Gentlemen Power Rangers,
Kindly note the engineering exercises of engine design where one quickly learns that TORQUE is proportional to displacement and POWER is proportional to Piston area. Thus the best combination for best power configuration for a given displacement will always be the largest bore and the shortest stroke. The stroke does not produce torque nor is it a torque multiplier unless it increases displacement.
That should stir up an amount of comments that are in opposition to the factual statement above.
Regards to All and a Happy New Year as well. Stay safe.
HB2
PS - May a pox fall upon the Bureau of Land Mismanagement and may they feel the heat of my Congressman who will contact them happily in 2016.
. . . the best combination for best power configuration for a given displacement will always be the largest bore and the shortest stroke. . . . That should stir up an amount of comments that are in opposition to the factual statement above.
Who would be so bold as to speak in opposition to you? What are some of the most extreme bore/stroke ratios in successful racing engines?
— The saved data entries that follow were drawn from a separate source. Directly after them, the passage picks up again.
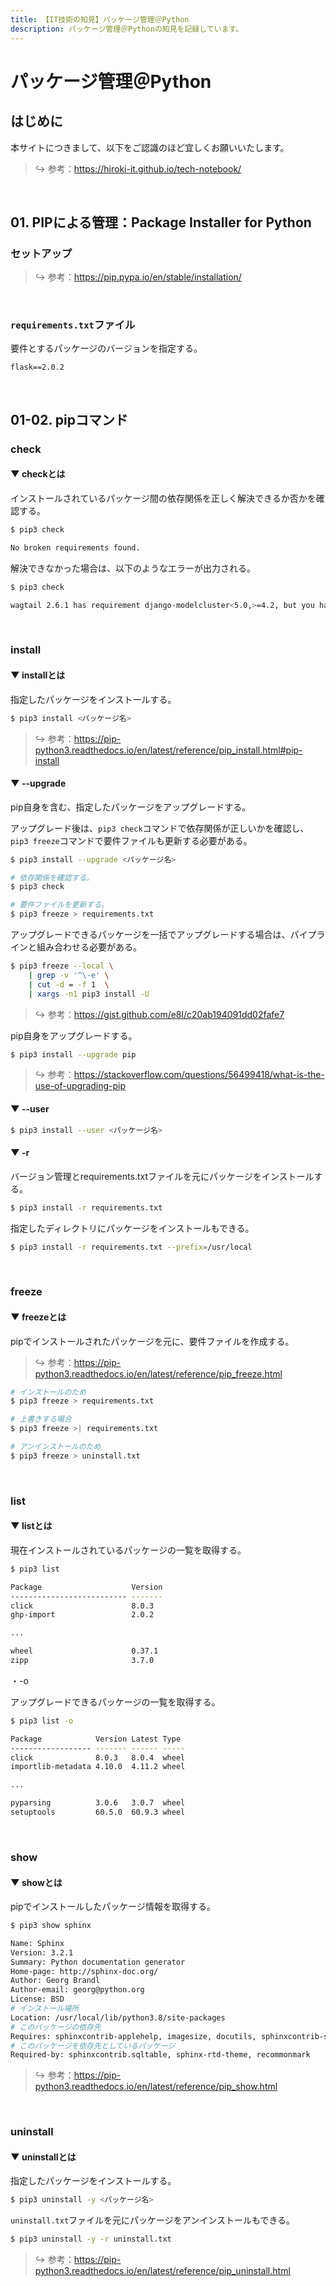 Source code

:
 ```yaml
---
title: 【IT技術の知見】パッケージ管理＠Python
description: パッケージ管理＠Pythonの知見を記録しています。
---
```


# パッケージ管理＠Python

## はじめに

本サイトにつきまして、以下をご認識のほど宜しくお願いいたします。

> ↪️ 参考：https://hiroki-it.github.io/tech-notebook/

<br>

## 01. PIPによる管理：Package Installer for Python

### セットアップ

> ↪️ 参考：https://pip.pypa.io/en/stable/installation/

<br>

### `requirements.txt`ファイル

要件とするパッケージのバージョンを指定する。

```
flask==2.0.2
```

<br>

## 01-02. pipコマンド

### check

#### ▼ checkとは

インストールされているパッケージ間の依存関係を正しく解決できるか否かを確認する。

```bash
$ pip3 check

No broken requirements found.
```

解決できなかった場合は、以下のようなエラーが出力される。

```bash
$ pip3 check

wagtail 2.6.1 has requirement django-modelcluster<5.0,>=4.2, but you have django-modelcluster 5.0.
```

<br>

### install

#### ▼ installとは

指定したパッケージをインストールする。

```bash
$ pip3 install <パッケージ名>
```

> ↪️ 参考：https://pip-python3.readthedocs.io/en/latest/reference/pip_install.html#pip-install

#### ▼ --upgrade

pip自身を含む、指定したパッケージをアップグレードする。

アップグレード後は、`pip3 check`コマンドで依存関係が正しいかを確認し、`pip3 freeze`コマンドで要件ファイルも更新する必要がある。

```bash
$ pip3 install --upgrade <パッケージ名>

# 依存関係を確認する。
$ pip3 check

# 要件ファイルを更新する。
$ pip3 freeze > requirements.txt
```

アップグレードできるパッケージを一括でアップグレードする場合は、パイプラインと組み合わせる必要がある。

```bash
$ pip3 freeze --local \
    | grep -v '^\-e' \
    | cut -d = -f 1  \
    | xargs -n1 pip3 install -U
```

> ↪️ 参考：https://gist.github.com/e8l/c20ab194091dd02fafe7

pip自身をアップグレードする。

```bash
$ pip3 install --upgrade pip
```

> ↪️ 参考：https://stackoverflow.com/questions/56499418/what-is-the-use-of-upgrading-pip

#### ▼ --user

```bash
$ pip3 install --user <パッケージ名>
```

#### ▼ -r

バージョン管理とrequirements.txtファイルを元にパッケージをインストールする。

```bash
$ pip3 install -r requirements.txt
```

指定したディレクトリにパッケージをインストールもできる。

```bash
$ pip3 install -r requirements.txt --prefix=/usr/local
```

<br>

### freeze

#### ▼ freezeとは

pipでインストールされたパッケージを元に、要件ファイルを作成する。

> ↪️ 参考：https://pip-python3.readthedocs.io/en/latest/reference/pip_freeze.html

```bash
# インストールのため
$ pip3 freeze > requirements.txt

# 上書きする場合
$ pip3 freeze >| requirements.txt
```

```bash
# アンインストールのため
$ pip3 freeze > uninstall.txt
```

<br>

### list

#### ▼ listとは

現在インストールされているパッケージの一覧を取得する。

```bash
$ pip3 list

Package                    Version
-------------------------- -------
click                      8.0.3
ghp-import                 2.0.2

...

wheel                      0.37.1
zipp                       3.7.0
```

・-o

アップグレードできるパッケージの一覧を取得する。

```bash
$ pip3 list -o

Package            Version Latest Type
------------------ ------- ------ -----
click              8.0.3   8.0.4  wheel
importlib-metadata 4.10.0  4.11.2 wheel

...

pyparsing          3.0.6   3.0.7  wheel
setuptools         60.5.0  60.9.3 wheel
```

<br>

### show

#### ▼ showとは

pipでインストールしたパッケージ情報を取得する。

```bash
$ pip3 show sphinx

Name: Sphinx
Version: 3.2.1
Summary: Python documentation generator
Home-page: http://sphinx-doc.org/
Author: Georg Brandl
Author-email: georg@python.org
License: BSD
# インストール場所
Location: /usr/local/lib/python3.8/site-packages
# このパッケージの依存先
Requires: sphinxcontrib-applehelp, imagesize, docutils, sphinxcontrib-serializinghtml, snowballstemmer, sphinxcontrib-htmlhelp, sphinxcontrib-devhelp, sphinxcontrib-jsmath, setuptools, packaging, Pygments, babel, alabaster, sphinxcontrib-qthelp, requests, Jinja2
# このパッケージを依存先としているパッケージ
Required-by: sphinxcontrib.sqltable, sphinx-rtd-theme, recommonmark
```

> ↪️ 参考：https://pip-python3.readthedocs.io/en/latest/reference/pip_show.html

<br>

### uninstall

#### ▼ uninstallとは

指定したパッケージをインストールする。

```bash
$ pip3 uninstall -y <パッケージ名>
```

`uninstall.txt`ファイルを元にパッケージをアンインストールもできる。

```bash
$ pip3 uninstall -y -r uninstall.txt
```

> ↪️ 参考：https://pip-python3.readthedocs.io/en/latest/reference/pip_uninstall.html

<br>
It would indeed be foolish to disagree with those who concur with the likes of C.F. Taylor, A.R. Rogowski, D.B. Kittelson, T.E. Murphy and HB2. I consider myself a disciple.
Since the time I have first embraced the disciplines of logic, data and analysis, my results have been better, with less expenditure and less time lost to "side-tracking".
FB, others and I share a common mantra: "Compared to what?"
http://www.epi-eng.com/piston_engine_technology/comparison_of_cup_to_f1.htm
Be sure to read down to the EPC definition. Most everyone is gonna be somewhere in between most of the criteria!
More than one way to skin a water buffalo and the water buffalo is not happy with any of them!
Here is some analysis I regularly use that supports both HB2's & Woody's positions. Put on your beanie-copter caps, or engage other brain cooling methods . . . . . .
Readers will want to use their screen zoom feature to examine these spreadsheet segments more closely. 250% makes the spreadsheet readable for my eyes. YMMV.
Does anybody know an easy way to enlarge a posted image from Photobucket so that screen zoom in not necessary? I tried manipulating the image's pixel width and height, but it inserts in @ the default values. Slim, maybe you can ask Bob the web elf?
The following image is the copyrighted intellectual property of Mark Balinski, dba as Dymaxion Design & Engineering, permission granted for individual usage only. (You can thank my lawyer for the previous statement.)
OK, as you examine the first 3, "RPM Segments" readers will notice that the Bhp/Liter (& Bhp/cu. in.) vary because of the Bhp/Tq/Rpm formula. Ie, Bhp/Liter, at any given Bmep development level, is directly proportional to rpm. Confirming Sir Harry Ricardo's statement that: He who can modify his engine to take advantage of rpm, can benefit thereby. Not sure that quote is exact, but close enough for demonstration purposes.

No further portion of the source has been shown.